* Exercise requirements:
Your reply should be one number: how many lines of the records below contain the string "also".

Plain-text document sources
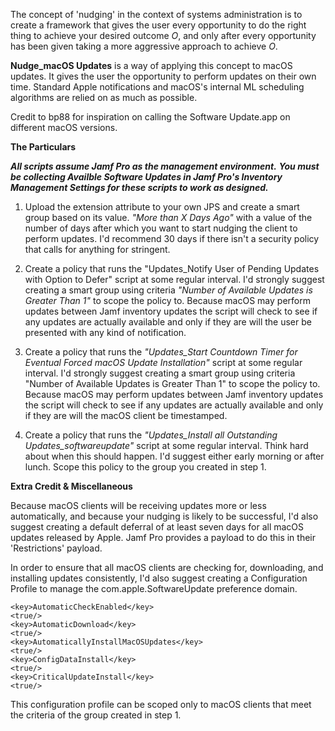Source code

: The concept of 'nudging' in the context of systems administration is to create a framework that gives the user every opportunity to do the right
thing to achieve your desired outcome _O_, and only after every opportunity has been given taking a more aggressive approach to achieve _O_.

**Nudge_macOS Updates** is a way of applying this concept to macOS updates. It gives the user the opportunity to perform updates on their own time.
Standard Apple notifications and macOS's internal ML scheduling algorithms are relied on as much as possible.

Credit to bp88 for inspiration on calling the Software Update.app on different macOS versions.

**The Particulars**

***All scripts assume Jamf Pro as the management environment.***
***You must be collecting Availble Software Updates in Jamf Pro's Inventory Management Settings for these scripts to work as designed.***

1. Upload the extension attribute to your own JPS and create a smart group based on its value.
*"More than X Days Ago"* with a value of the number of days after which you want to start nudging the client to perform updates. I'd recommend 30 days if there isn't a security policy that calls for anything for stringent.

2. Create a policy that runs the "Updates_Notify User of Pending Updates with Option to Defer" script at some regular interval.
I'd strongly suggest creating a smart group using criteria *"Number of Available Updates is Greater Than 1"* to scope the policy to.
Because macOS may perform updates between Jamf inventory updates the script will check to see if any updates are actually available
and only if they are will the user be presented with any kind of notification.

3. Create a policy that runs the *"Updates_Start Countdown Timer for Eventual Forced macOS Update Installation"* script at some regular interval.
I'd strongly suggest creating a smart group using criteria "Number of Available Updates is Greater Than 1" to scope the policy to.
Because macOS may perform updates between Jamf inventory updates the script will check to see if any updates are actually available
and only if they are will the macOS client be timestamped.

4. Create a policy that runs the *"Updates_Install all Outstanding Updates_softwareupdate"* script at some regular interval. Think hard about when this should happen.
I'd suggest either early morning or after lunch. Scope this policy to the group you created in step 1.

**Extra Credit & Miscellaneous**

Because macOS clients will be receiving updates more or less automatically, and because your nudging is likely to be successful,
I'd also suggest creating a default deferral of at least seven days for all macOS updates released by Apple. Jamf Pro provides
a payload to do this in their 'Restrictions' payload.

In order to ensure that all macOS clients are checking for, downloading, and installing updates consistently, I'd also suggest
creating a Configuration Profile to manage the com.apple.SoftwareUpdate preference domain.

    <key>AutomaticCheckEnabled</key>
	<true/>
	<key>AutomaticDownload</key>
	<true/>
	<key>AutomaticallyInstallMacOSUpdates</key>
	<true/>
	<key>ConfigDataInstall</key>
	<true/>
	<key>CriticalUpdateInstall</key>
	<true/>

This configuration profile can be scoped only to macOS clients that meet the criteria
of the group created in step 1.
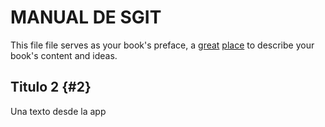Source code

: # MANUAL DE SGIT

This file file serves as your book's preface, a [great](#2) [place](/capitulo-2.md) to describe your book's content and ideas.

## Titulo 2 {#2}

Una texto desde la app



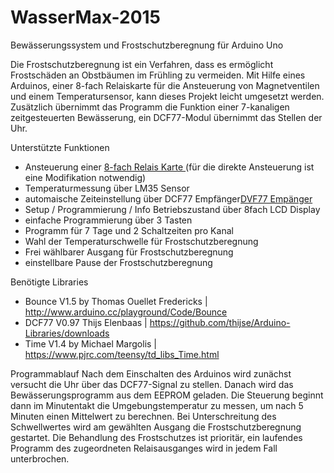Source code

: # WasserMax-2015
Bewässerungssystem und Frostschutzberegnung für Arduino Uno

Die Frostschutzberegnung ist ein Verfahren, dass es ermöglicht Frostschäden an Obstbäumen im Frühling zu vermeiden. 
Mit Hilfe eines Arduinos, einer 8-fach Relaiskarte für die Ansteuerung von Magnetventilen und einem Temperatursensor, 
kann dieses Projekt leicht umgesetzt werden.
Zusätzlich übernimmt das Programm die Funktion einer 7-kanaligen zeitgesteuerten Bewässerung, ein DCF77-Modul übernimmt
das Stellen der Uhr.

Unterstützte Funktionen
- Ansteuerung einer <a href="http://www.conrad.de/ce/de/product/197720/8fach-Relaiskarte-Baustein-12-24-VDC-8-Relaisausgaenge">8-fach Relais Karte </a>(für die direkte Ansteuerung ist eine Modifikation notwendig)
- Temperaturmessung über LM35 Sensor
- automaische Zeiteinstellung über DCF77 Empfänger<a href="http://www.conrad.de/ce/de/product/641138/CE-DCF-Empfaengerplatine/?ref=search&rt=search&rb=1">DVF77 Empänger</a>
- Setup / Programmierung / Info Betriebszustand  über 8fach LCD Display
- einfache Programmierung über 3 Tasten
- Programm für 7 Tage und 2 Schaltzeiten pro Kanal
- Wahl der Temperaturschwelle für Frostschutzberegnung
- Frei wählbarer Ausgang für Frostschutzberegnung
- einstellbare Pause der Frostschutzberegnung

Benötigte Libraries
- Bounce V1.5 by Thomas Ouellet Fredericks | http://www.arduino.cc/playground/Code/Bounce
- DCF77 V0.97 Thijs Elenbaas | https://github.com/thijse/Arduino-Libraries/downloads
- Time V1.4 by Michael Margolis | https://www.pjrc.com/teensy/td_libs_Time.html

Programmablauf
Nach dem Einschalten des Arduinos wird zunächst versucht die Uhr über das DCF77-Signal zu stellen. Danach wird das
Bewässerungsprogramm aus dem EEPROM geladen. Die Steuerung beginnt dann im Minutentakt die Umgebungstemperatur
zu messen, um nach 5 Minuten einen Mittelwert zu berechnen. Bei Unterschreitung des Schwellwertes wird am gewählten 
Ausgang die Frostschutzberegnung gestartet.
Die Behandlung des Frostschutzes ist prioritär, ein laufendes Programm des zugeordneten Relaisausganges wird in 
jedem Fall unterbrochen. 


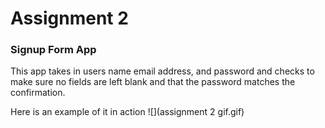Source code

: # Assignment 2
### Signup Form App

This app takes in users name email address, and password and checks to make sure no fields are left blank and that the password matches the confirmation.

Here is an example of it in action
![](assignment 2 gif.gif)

* Your solution:
2